- **Task to complete**: Omit all pictures. Print the remaining lines exactly, from the start of the data through the line containing "#9961, #9972, #9993)".

· · ·

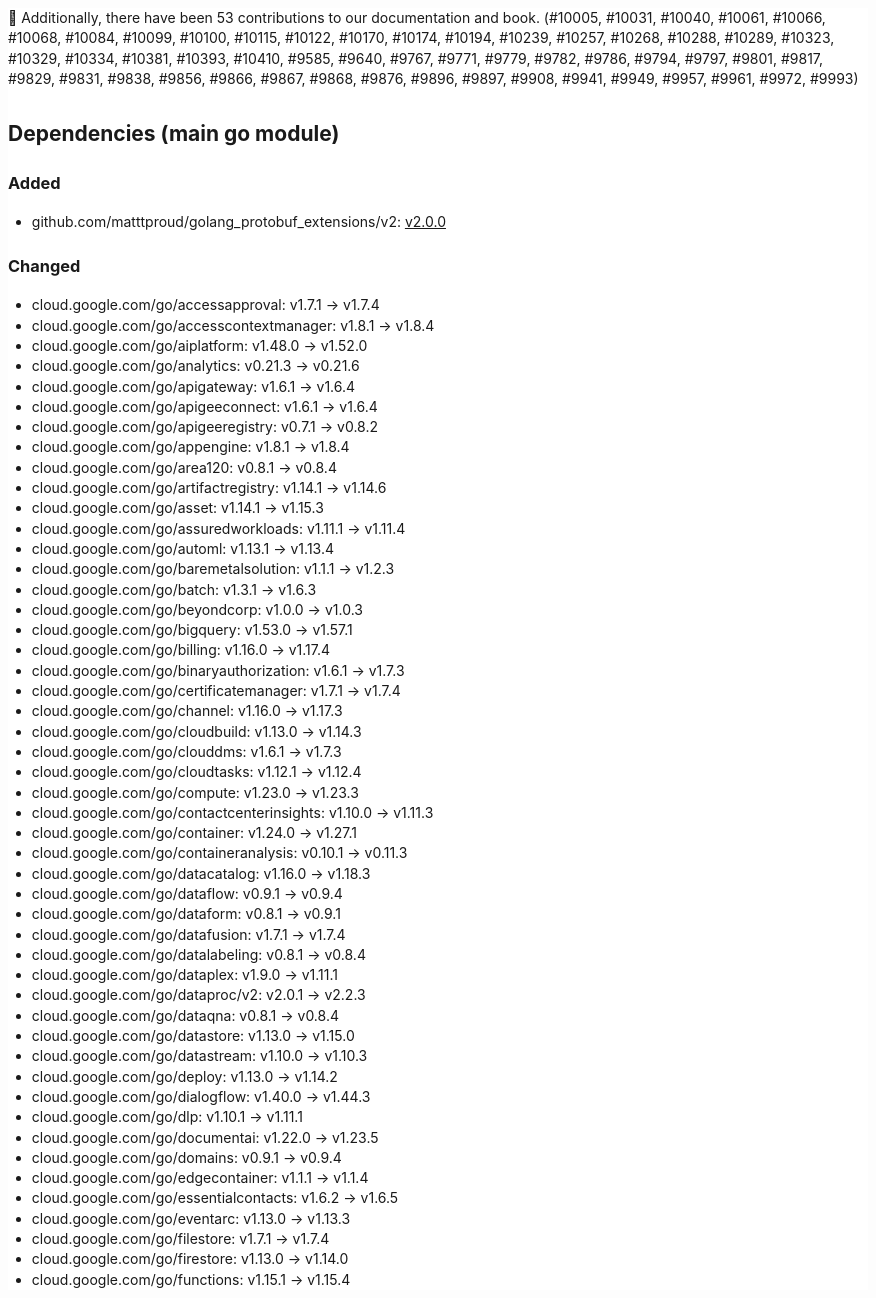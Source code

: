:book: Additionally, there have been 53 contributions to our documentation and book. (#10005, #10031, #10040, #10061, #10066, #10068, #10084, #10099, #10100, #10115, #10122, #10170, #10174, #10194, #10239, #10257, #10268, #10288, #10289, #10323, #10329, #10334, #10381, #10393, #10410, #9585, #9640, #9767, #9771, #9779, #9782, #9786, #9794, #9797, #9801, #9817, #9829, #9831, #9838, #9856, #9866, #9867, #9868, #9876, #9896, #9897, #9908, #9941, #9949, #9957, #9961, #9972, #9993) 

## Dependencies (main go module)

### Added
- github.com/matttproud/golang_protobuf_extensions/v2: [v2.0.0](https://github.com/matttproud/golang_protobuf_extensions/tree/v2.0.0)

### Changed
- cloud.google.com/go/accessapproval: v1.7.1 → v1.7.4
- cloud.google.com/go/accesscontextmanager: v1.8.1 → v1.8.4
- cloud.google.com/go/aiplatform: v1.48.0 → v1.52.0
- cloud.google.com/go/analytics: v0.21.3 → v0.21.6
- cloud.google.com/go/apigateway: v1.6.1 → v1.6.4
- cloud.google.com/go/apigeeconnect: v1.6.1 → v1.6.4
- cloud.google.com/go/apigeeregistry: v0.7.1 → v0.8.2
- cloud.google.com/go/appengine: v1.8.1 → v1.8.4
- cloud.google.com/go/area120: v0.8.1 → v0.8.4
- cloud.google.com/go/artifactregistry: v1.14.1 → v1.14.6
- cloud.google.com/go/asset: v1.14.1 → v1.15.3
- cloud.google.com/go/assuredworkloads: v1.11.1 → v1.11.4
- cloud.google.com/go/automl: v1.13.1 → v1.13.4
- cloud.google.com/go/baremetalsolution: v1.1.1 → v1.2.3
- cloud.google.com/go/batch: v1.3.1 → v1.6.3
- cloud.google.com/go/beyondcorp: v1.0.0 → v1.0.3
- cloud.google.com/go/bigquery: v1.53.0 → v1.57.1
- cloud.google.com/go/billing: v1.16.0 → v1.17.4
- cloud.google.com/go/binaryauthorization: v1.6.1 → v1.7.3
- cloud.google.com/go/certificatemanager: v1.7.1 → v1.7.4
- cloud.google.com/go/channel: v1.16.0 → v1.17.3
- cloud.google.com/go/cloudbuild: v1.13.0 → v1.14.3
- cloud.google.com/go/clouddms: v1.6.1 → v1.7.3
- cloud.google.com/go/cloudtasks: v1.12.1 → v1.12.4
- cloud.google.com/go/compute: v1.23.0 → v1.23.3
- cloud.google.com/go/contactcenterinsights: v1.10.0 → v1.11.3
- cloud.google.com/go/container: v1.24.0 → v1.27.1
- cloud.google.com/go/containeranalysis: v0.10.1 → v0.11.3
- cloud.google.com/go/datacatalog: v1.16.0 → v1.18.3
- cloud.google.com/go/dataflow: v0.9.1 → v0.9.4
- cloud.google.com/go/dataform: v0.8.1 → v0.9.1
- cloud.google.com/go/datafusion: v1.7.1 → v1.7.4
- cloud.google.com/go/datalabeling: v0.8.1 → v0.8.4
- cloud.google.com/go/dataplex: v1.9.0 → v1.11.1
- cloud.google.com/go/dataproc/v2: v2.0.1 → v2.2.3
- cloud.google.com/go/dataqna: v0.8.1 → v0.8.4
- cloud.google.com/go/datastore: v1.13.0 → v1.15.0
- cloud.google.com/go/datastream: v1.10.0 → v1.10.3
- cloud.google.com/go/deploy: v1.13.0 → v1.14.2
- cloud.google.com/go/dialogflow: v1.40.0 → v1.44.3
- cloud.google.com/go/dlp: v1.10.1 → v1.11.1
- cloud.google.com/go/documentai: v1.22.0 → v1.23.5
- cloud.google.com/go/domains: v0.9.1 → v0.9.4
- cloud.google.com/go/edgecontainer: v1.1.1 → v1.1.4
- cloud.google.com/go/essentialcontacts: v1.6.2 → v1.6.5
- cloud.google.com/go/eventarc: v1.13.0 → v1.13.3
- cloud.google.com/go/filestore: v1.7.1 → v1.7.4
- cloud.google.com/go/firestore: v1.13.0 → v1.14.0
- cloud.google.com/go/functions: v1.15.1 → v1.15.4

· · ·

- **Result of the task**:
Source code

::book: Additionally, there have been 53 contributions to our documentation and book. (#10005, #10031, #10040, #10061, #10066, #10068, #10084, #10099, #10100, #10115, #10122, #10170, #10174, #10194, #10239, #10257, #10268, #10288, #10289, #10323, #10329, #10334, #10381, #10393, #10410, #9585, #9640, #9767, #9771, #9779, #9782, #9786, #9794, #9797, #9801, #9817, #9829, #9831, #9838, #9856, #9866, #9867, #9868, #9876, #9896, #9897, #9908, #9941, #9949, #9957, #9961, #9972, #9993) 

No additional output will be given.